### WHAT THE EXERCISE ASKS
Retype, word for word, every line from the one holding "C.draw(ax_list)" through the one holding "To plot the spectrum" in the entries below, both included, and only those lines.

### ENTRIES SHOWN
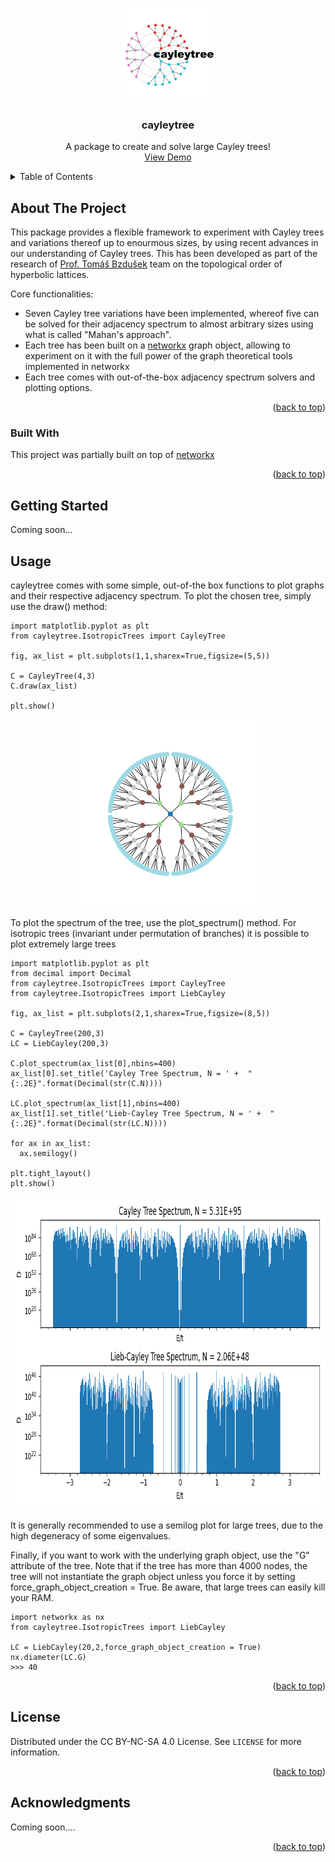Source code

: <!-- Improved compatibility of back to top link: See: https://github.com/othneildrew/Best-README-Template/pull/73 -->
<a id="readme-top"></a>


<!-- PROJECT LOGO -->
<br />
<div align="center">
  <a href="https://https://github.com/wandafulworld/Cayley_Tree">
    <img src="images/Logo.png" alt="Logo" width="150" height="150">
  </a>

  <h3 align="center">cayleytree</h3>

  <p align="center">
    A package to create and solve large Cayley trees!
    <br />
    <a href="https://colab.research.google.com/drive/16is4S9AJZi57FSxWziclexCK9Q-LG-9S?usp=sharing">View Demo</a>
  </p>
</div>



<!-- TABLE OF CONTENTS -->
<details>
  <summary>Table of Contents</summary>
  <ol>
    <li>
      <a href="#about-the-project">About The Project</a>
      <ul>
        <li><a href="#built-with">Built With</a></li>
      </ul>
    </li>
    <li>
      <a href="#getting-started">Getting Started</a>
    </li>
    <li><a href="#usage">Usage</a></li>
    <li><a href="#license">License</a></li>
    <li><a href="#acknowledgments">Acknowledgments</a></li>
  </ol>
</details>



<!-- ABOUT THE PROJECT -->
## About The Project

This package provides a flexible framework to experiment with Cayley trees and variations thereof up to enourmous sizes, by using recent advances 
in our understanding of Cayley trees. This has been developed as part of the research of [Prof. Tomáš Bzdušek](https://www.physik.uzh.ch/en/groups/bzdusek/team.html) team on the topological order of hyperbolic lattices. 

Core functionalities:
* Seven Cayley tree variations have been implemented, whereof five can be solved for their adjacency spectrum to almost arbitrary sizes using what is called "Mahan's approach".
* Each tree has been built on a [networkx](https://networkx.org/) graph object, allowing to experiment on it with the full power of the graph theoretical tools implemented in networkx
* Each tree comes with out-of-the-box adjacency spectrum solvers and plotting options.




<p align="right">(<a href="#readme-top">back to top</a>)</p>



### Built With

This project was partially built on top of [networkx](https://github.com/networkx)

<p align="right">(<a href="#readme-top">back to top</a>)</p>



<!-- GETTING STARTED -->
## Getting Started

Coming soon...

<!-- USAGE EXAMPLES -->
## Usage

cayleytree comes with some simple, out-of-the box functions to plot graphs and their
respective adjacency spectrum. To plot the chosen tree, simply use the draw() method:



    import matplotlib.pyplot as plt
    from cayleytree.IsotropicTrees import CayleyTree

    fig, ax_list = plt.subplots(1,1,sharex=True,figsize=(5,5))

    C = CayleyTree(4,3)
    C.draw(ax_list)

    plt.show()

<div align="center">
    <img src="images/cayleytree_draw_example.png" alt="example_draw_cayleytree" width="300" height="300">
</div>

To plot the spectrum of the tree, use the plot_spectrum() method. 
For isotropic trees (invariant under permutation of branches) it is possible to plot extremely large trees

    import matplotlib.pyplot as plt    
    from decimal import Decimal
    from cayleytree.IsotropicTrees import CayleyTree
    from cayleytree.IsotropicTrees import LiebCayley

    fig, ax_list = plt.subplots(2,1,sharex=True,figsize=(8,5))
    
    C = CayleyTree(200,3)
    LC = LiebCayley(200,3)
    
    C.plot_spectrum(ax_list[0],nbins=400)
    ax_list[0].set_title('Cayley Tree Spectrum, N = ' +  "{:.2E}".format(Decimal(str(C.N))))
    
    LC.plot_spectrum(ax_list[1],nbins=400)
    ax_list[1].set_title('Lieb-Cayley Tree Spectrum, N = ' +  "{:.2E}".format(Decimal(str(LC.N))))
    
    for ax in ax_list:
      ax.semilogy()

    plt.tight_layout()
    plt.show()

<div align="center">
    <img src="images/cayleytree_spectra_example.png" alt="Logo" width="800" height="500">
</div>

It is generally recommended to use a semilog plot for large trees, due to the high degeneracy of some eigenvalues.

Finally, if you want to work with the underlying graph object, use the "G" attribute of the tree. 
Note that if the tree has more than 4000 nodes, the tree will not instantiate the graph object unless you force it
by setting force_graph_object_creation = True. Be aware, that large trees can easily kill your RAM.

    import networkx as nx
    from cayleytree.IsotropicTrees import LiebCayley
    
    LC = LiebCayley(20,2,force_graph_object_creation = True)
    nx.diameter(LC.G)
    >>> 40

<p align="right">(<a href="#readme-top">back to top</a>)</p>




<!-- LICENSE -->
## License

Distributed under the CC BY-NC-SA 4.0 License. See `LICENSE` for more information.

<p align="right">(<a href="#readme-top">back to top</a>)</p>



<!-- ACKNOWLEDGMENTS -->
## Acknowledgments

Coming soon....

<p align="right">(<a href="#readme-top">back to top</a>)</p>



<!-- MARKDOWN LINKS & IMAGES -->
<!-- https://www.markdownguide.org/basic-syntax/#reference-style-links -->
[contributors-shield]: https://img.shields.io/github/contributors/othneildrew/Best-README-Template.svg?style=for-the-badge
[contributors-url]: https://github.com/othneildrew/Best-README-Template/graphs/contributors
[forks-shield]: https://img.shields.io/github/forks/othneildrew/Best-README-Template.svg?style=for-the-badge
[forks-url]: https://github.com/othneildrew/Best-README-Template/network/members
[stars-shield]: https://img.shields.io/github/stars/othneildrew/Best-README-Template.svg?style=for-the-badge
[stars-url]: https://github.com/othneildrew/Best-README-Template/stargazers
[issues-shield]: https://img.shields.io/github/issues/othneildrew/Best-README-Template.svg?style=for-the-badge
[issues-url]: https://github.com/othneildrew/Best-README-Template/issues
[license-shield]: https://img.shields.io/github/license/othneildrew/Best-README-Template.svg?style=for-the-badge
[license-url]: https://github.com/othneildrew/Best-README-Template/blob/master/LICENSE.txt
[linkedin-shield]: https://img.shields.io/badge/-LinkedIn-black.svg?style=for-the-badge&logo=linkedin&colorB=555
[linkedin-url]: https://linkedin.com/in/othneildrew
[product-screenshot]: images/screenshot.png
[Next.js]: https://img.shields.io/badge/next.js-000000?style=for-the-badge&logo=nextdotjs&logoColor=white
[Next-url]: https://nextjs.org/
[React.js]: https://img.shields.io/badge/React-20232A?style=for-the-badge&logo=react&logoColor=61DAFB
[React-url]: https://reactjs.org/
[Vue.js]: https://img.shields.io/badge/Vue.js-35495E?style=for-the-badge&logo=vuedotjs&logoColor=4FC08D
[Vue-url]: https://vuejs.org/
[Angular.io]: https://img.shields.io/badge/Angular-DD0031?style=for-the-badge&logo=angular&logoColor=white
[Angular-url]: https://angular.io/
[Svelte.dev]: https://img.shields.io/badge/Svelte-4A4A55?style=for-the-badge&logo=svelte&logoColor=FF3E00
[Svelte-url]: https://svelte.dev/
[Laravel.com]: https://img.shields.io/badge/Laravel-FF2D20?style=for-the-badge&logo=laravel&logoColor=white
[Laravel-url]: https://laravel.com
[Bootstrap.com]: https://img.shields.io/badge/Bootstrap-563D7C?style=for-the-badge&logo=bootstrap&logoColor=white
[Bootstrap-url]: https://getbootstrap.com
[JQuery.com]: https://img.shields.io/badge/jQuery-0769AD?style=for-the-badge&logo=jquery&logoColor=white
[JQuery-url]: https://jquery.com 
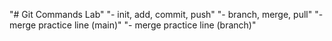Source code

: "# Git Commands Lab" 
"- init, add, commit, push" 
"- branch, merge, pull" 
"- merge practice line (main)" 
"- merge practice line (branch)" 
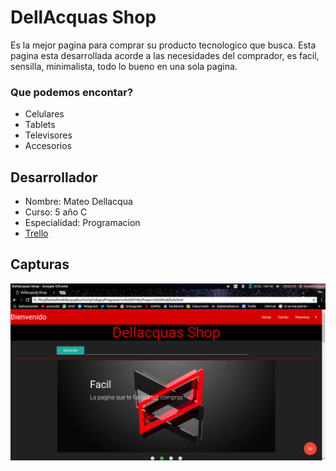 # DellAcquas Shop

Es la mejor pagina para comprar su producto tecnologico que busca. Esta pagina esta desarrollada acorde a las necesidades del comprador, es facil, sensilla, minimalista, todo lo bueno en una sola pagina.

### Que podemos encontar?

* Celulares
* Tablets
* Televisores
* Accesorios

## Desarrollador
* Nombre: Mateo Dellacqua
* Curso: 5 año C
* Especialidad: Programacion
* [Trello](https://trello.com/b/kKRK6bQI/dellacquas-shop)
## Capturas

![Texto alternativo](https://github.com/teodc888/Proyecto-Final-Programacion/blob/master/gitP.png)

### EXPECTED ANSWER
    C.draw(ax_list)

    plt.show()

<div align="center">
    <img src="images/cayleytree_draw_example.png" alt="example_draw_cayleytree" width="300" height="300">
</div>

To plot the spectrum of the tree, use the plot_spectrum() method. 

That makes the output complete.